Exercise brief: Repeat exactly, and only, the lines from the one containing "Rust is a fantastic" through the last line of the data below.

Saved entries
========

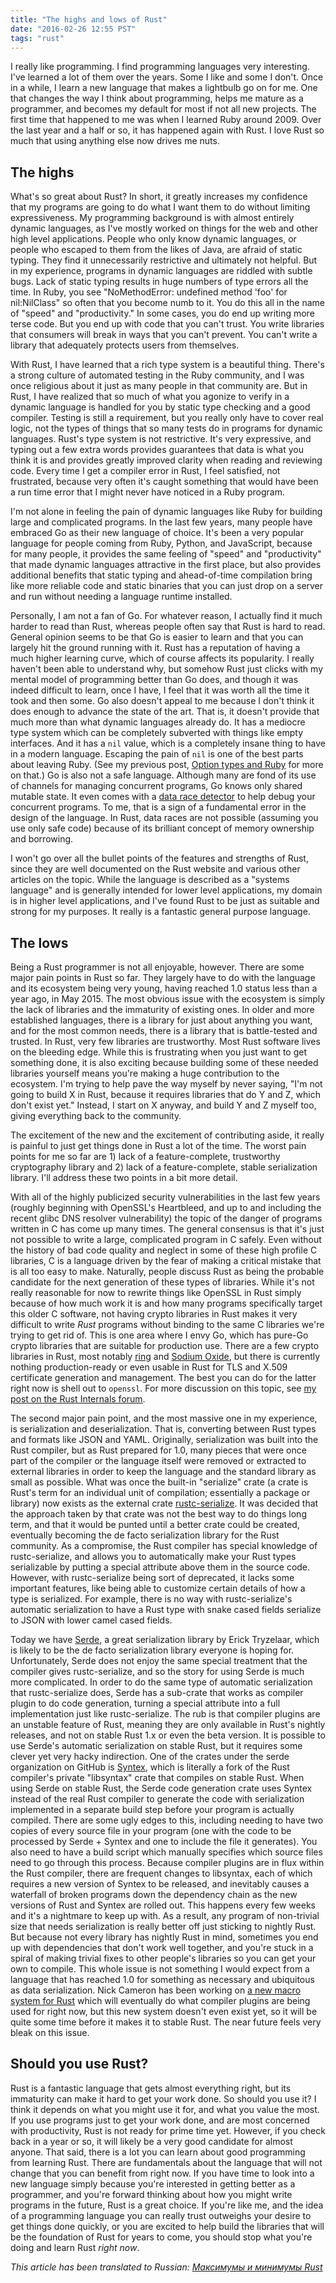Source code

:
 ```yaml
---
title: "The highs and lows of Rust"
date: "2016-02-26 12:55 PST"
tags: "rust"
---
```

I really like programming. I find programming languages very interesting. I've learned a lot of them over the years. Some I like and some I don't. Once in a while, I learn a new language that makes a lightbulb go on for me. One that changes the way I think about programming, helps me mature as a programmer, and becomes my default for most if not all new projects. The first time that happened to me was when I learned Ruby around 2009. Over the last year and a half or so, it has happened again with Rust. I love Rust so much that using anything else now drives me nuts.

## The highs

What's so great about Rust? In short, it greatly increases my confidence that my programs are going to do what I want them to do without limiting expressiveness. My programming background is with almost entirely dynamic languages, as I've mostly worked on things for the web and other high level applications. People who only know dynamic languages, or people who escaped to them from the likes of Java, are afraid of static typing. They find it unnecessarily restrictive and ultimately not helpful. But in my experience, programs in dynamic languages are riddled with subtle bugs. Lack of static typing results in huge numbers of type errors all the time. In Ruby, you see "NoMethodError: undefined method 'foo' for nil:NilClass" so often that you become numb to it. You do this all in the name of "speed" and "productivity." In some cases, you do end up writing more terse code. But you end up with code that you can't trust. You write libraries that consumers will break in ways that you can't prevent. You can't write a library that adequately protects users from themselves.

With Rust, I have learned that a rich type system is a beautiful thing. There's a strong culture of automated testing in the Ruby community, and I was once religious about it just as many people in that community are. But in Rust, I have realized that so much of what you agonize to verify in a dynamic language is handled for you by static type checking and a good compiler. Testing is still a requirement, but you really only have to cover real logic, not the types of things that so many tests do in programs for dynamic languages. Rust's type system is not restrictive. It's very expressive, and typing out a few extra words provides guarantees that data is what you think it is and provides greatly improved clarity when reading and reviewing code. Every time I get a compiler error in Rust, I feel satisfied, not frustrated, because very often it's caught something that would have been a run time error that I might never have noticed in a Ruby program.

I'm not alone in feeling the pain of dynamic languages like Ruby for building large and complicated programs. In the last few years, many people have embraced Go as their new language of choice. It's been a very popular language for people coming from Ruby, Python, and JavaScript, because for many people, it provides the same feeling of "speed" and "productivity" that made dynamic languages attractive in the first place, but also provides additional benefits that static typing and ahead-of-time compilation bring like more reliable code and static binaries that you can just drop on a server and run without needing a language runtime installed.

Personally, I am not a fan of Go. For whatever reason, I actually find it much harder to read than Rust, whereas people often say that Rust is hard to read. General opinion seems to be that Go is easier to learn and that you can largely hit the ground running with it. Rust has a reputation of having a much higher learning curve, which of course affects its popularity. I really haven't been able to understand why, but somehow Rust just clicks with my mental model of programming better than Go does, and though it was indeed difficult to learn, once I have, I feel that it was worth all the time it took and then some. Go also doesn't appeal to me because I don't think it does enough to advance the state of the art. That is, it doesn't provide that much more than what dynamic languages already do. It has a mediocre type system which can be completely subverted with things like empty interfaces. And it has a `nil` value, which is a completely insane thing to have in a modern language. Escaping the pain of `nil` is one of the best parts about leaving Ruby. (See my previous post, [Option types and Ruby](https://www.jimmycuadra.com/posts/option-types-and-ruby/) for more on that.) Go is also not a safe language. Although many are fond of its use of channels for managing concurrent programs, Go knows only shared mutable state. It even comes with a [data race detector](https://golang.org/doc/articles/race_detector.html) to help debug your concurrent programs. To me, that is a sign of a fundamental error in the design of the language. In Rust, data races are not possible (assuming you use only safe code) because of its brilliant concept of memory ownership and borrowing.

I won't go over all the bullet points of the features and strengths of Rust, since they are well documented on the Rust website and various other articles on the topic. While the language is described as a "systems language" and is generally intended for lower level applications, my domain is in higher level applications, and I've found Rust to be just as suitable and strong for my purposes. It really is a fantastic general purpose language.

## The lows

Being a Rust programmer is not all enjoyable, however. There are some major pain points in Rust so far. They largely have to do with the language and its ecosystem being very young, having reached 1.0 status less than a year ago, in May 2015. The most obvious issue with the ecosystem is simply the lack of libraries and the immaturity of existing ones. In older and more established languages, there is a library for just about anything you want, and for the most common needs, there is a library that is battle-tested and trusted. In Rust, very few libraries are trustworthy. Most Rust software lives on the bleeding edge. While this is frustrating when you just want to get something done, it is also exciting because building some of these needed libraries yourself means you're making a huge contribution to the ecosystem. I'm trying to help pave the way myself by never saying, "I'm not going to build X in Rust, because it requires libraries that do Y and Z, which don't exist yet." Instead, I start on X anyway, and build Y and Z myself too, giving everything back to the community.

The excitement of the new and the excitement of contributing aside, it really is painful to just get things done in Rust a lot of the time. The worst pain points for me so far are 1) lack of a feature-complete, trustworthy cryptography library and 2) lack of a feature-complete, stable serialization library. I'll address these two points in a bit more detail.

With all of the highly publicized security vulnerabilities in the last few years (roughly beginning with OpenSSL's Heartbleed, and up to and including the recent glibc DNS resolver vulnerability) the topic of the danger of programs written in C has come up many times. The general consensus is that it's just not possible to write a large, complicated program in C safely. Even without the history of bad code quality and neglect in some of these high profile C libraries, C is a language driven by the fear of making a critical mistake that is all too easy to make. Naturally, people discuss Rust as being the probable candidate for the next generation of these types of libraries. While it's not really reasonable for now to rewrite things like OpenSSL in Rust simply because of how much work it is and how many programs specifically target this older C software, not having crypto libraries in Rust makes it very difficult to write *Rust* programs without binding to the same C libraries we're trying to get rid of. This is one area where I envy Go, which has pure-Go crypto libraries that are suitable for production use. There are a few crypto libraries in Rust, most notably [ring](https://github.com/briansmith/ring) and [Sodium Oxide](https://github.com/dnaq/sodiumoxide), but there is currently nothing production-ready or even usable in Rust for TLS and X.509 certificate generation and management. The best you can do for the latter right now is shell out to `openssl`. For more discussion on this topic, see [my post on the Rust Internals forum](https://internals.rust-lang.org/t/why-is-a-trusted-feature-complete-crypto-library-not-a-top-priority-for-the-rust-community/3125).

The second major pain point, and the most massive one in my experience, is serialization and deserialization. That is, converting between Rust types and formats like JSON and YAML. Originally, serialization was built into the Rust compiler, but as Rust prepared for 1.0, many pieces that were once part of the compiler or the language itself were removed or extracted to external libraries in order to keep the language and the standard library as small as possible. What was once the built-in "serialize" crate (a crate is Rust's term for an individual unit of compilation; essentially a package or library) now exists as the external crate [rustc-serialize](https://github.com/rust-lang-nursery/rustc-serialize). It was decided that the approach taken by that crate was not the best way to do things long term, and that it would be punted until a better crate could be created, eventually becoming the de facto serialization library for the Rust community. As a compromise, the Rust compiler has special knowledge of rustc-serialize, and allows you to automatically make your Rust types serializable by putting a special attribute above them in the source code. However, with rustc-serialize being sort of deprecated, it lacks some important features, like being able to customize certain details of how a type is serialized. For example, there is no way with rustc-serialize's automatic serialization to have a Rust type with snake cased fields serialize to JSON with lower camel cased fields.

Today we have [Serde](https://github.com/serde-rs/serde), a great serialization library by Erick Tryzelaar, which is likely to be the de facto serialization library everyone is hoping for. Unfortunately, Serde does not enjoy the same special treatment that the compiler gives rustc-serialize, and so the story for using Serde is much more complicated. In order to do the same type of automatic serialization that rustc-serialize does, Serde has a sub-crate that works as compiler plugin to do code generation, turning a special attribute into a full implementation just like rustc-serialize. The rub is that compiler plugins are an unstable feature of Rust, meaning they are only available in Rust's nightly releases, and not on stable Rust 1.x or even the beta version. It is possible to use Serde's automatic serialization on stable Rust, but it requires some clever yet very hacky indirection. One of the crates under the serde organization on GitHub is [Syntex](https://github.com/serde-rs/syntex), which is literally a fork of the Rust compiler's private "libsyntax" crate that compiles on stable Rust. When using Serde on stable Rust, the Serde code generation crate uses Syntex instead of the real Rust compiler to generate the code with serialization implemented in a separate build step before your program is actually compiled. There are some ugly edges to this, including needing to have two copies of every source file in your program (one with the code to be processed by Serde + Syntex and one to include the file it generates). You also need to have a build script which manually specifies which source files need to go through this process. Because compiler plugins are in flux within the Rust compiler, there are frequent changes to libsyntax, each of which requires a new version of Syntex to be released, and inevitably causes a waterfall of broken programs down the dependency chain as the new versions of Rust and Syntex are rolled out. This happens every few weeks and it's a nightmare to keep up with. As a result, any program of non-trivial size that needs serialization is really better off just sticking to nightly Rust. But because not every library has nightly Rust in mind, sometimes you end up with dependencies that don't work well together, and you're stuck in a spiral of making trivial fixes to other people's libraries so you can get your own to compile. This whole issue is not something I would expect from a language that has reached 1.0 for something as necessary and ubiquitous as data serialization. Nick Cameron has been working on [a new macro system for Rust](http://www.ncameron.org/blog/libmacro/) which will eventually do what compiler plugins are being used for right now, but this new system doesn't even exist yet, so it will be quite some time before it makes it to stable Rust. The near future feels very bleak on this issue.

## Should you use Rust?

Rust is a fantastic language that gets almost everything right, but its immaturity can make it hard to get your work done. So should you use it? I think it depends on what you might use it for, and what you value the most. If you use programs just to get your work done, and are most concerned with productivity, Rust is not ready for prime time yet. However, if you check back in a year or so, it will likely be a very good candidate for almost anyone. That said, there is a lot you can learn about good programming from learning Rust. There are fundamentals about the language that will not change that you can benefit from right now. If you have time to look into a new language simply because you're interested in getting better as a programmer, and you're forward thinking about how you might write programs in the future, Rust is a great choice. If you're like me, and the idea of a programming language you can really trust outweighs your desire to get things done quickly, or you are excited to help build the libraries that will be the foundation of Rust for years to come, you should stop what you're doing and learn Rust *right now*.

*This article has been translated to Russian: <a href="https://softdroid.net/maksimumy-i-minimumy-rust">Максимумы и минимумы Rust</a>*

========

Response:
Rust is a fantastic language that gets almost everything right, but its immaturity can make it hard to get your work done. So should you use it? I think it depends on what you might use it for, and what you value the most. If you use programs just to get your work done, and are most concerned with productivity, Rust is not ready for prime time yet. However, if you check back in a year or so, it will likely be a very good candidate for almost anyone. That said, there is a lot you can learn about good programming from learning Rust. There are fundamentals about the language that will not change that you can benefit from right now. If you have time to look into a new language simply because you're interested in getting better as a programmer, and you're forward thinking about how you might write programs in the future, Rust is a great choice. If you're like me, and the idea of a programming language you can really trust outweighs your desire to get things done quickly, or you are excited to help build the libraries that will be the foundation of Rust for years to come, you should stop what you're doing and learn Rust *right now*.

*This article has been translated to Russian: <a href="https://softdroid.net/maksimumy-i-minimumy-rust">Максимумы и минимумы Rust</a>*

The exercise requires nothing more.